Five individuals namely Ayoade Akinnibosun, Azeez Salahudeen, Niyi Ogundiran, Ibikunle Ogunleye, and Adeola Abraham were found guilty of all counts. In September 2024, the trial court, presided over by Justice Halima Salman, imposed the ultimate sentence of death by hanging.
These convictions were not provisional findings. They were the result of a full trial in which evidence was led, tested, and evaluated. The Court of Appeal affirmed them. In the eyes of the law, subject only to the pending appeal before the Supreme Court, the culpability of those individuals has been judicially established.
This is the foundation upon which any further prosecutorial step must stand or fall.
- A New Charge Built on the Same Facts
It is therefore striking that a fresh 20 count charge has now been filed by the Kwara State Government naming former Governor and Senate President Dr Abubakar Bukola Saraki, former Governor Abdulfatah Ahmed, two former aides, and notably, the same individuals already convicted and sentenced for the Offa robbery.
As reported by The Cable, the new charge alleges conspiracy to commit armed robbery and actual participation in the same robbery operations carried out on 5 April 2018 across multiple banks in Offa.

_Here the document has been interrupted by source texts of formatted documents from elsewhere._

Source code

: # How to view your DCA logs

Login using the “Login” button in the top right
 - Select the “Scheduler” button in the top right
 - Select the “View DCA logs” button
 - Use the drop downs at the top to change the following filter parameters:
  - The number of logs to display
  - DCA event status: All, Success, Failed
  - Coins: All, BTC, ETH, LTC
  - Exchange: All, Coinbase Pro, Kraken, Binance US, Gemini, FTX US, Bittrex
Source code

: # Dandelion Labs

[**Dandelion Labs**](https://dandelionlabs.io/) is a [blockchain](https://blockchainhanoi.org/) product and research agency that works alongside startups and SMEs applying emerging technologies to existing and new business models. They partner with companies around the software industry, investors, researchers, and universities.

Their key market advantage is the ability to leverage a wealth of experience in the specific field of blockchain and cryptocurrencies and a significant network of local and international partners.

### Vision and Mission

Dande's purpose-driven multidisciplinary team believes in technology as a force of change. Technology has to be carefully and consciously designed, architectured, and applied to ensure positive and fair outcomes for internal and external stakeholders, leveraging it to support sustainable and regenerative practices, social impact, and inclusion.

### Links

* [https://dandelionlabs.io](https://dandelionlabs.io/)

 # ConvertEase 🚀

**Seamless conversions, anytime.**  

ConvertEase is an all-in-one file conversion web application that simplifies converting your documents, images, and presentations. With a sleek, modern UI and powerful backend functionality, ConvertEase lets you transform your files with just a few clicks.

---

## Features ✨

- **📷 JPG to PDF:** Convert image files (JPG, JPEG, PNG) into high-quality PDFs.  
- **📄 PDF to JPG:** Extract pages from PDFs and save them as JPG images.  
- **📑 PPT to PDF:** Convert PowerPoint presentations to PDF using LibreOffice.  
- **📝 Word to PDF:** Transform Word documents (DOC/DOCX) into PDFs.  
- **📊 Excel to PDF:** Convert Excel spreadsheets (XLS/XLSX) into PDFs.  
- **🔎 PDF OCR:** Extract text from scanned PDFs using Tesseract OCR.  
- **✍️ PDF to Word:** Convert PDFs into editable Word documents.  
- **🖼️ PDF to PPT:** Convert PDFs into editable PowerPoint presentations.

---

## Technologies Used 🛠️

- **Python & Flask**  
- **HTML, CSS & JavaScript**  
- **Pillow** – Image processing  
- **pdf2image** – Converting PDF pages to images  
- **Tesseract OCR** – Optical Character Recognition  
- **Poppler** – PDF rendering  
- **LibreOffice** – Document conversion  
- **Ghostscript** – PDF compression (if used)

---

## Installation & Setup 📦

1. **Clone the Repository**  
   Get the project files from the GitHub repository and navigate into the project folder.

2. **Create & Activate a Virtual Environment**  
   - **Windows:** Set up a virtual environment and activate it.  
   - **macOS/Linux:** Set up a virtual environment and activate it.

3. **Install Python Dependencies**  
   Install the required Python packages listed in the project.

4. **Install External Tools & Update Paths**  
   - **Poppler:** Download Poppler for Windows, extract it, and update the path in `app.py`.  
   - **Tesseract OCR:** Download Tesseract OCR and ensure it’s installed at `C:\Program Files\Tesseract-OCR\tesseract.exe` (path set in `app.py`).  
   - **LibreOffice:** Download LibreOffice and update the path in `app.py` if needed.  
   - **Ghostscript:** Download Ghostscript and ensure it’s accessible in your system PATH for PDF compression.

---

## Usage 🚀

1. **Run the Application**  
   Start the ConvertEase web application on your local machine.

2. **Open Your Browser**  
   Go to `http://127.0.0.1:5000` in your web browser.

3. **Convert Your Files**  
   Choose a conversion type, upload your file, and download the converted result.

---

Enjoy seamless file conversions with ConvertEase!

This is where the legal concern becomes unavoidable. A close reading reveals that the offences alleged in the new charge substantially mirror the offences for which the convicted persons were already tried and sentenced. The core allegations remain the same. The date is the same. The locations are the same. The acts complained of are the same.
What appears to have changed is not the substance of the offence, but the list of alleged participants.
- When Substance Prevails Over Form
The law is not deceived by labels. It looks beyond the wording of a charge to its substance.
If a person has been tried and convicted for armed robbery, conspiracy, and related offences arising from a specific incident, the law does not permit that same person to be placed again in jeopardy for the same conduct under a re-framed charge. Whether described as conspiracy or participation, the underlying transaction remains identical.
This raises a serious constitutional question. The protection against double jeopardy is not a technical rule. It is a fundamental safeguard. It ensures that once a person has been tried and punished for an offence, the State cannot subject him to another trial for the same matter.
By including already convicted individuals in a fresh charge grounded on the same facts, the prosecution risks blurring this protection. Even if presented as a broader conspiracy, the substance of the allegation appears inseparable from what has already been adjudicated.
- The Central Role of the Two DPP Advices
Alongside the structural concerns already identified, there exists a matter of even greater legal weight. In a response released today, Dr Abubakar Bukola Saraki drew attention to two distinct legal advices issued in 2018 by the Director of Public Prosecutions in the Office of the Attorney General of the Federation, both arising from the same investigation conducted by a police team under the authority of the Inspector General of Police.
The first advice, dated 22 June 2018, stated in unequivocal terms:
“For the Senate President and the Kwara State Governor, this office is unable to establish from the evidence in the interim report a nexus between the alleged offence and the suspects.”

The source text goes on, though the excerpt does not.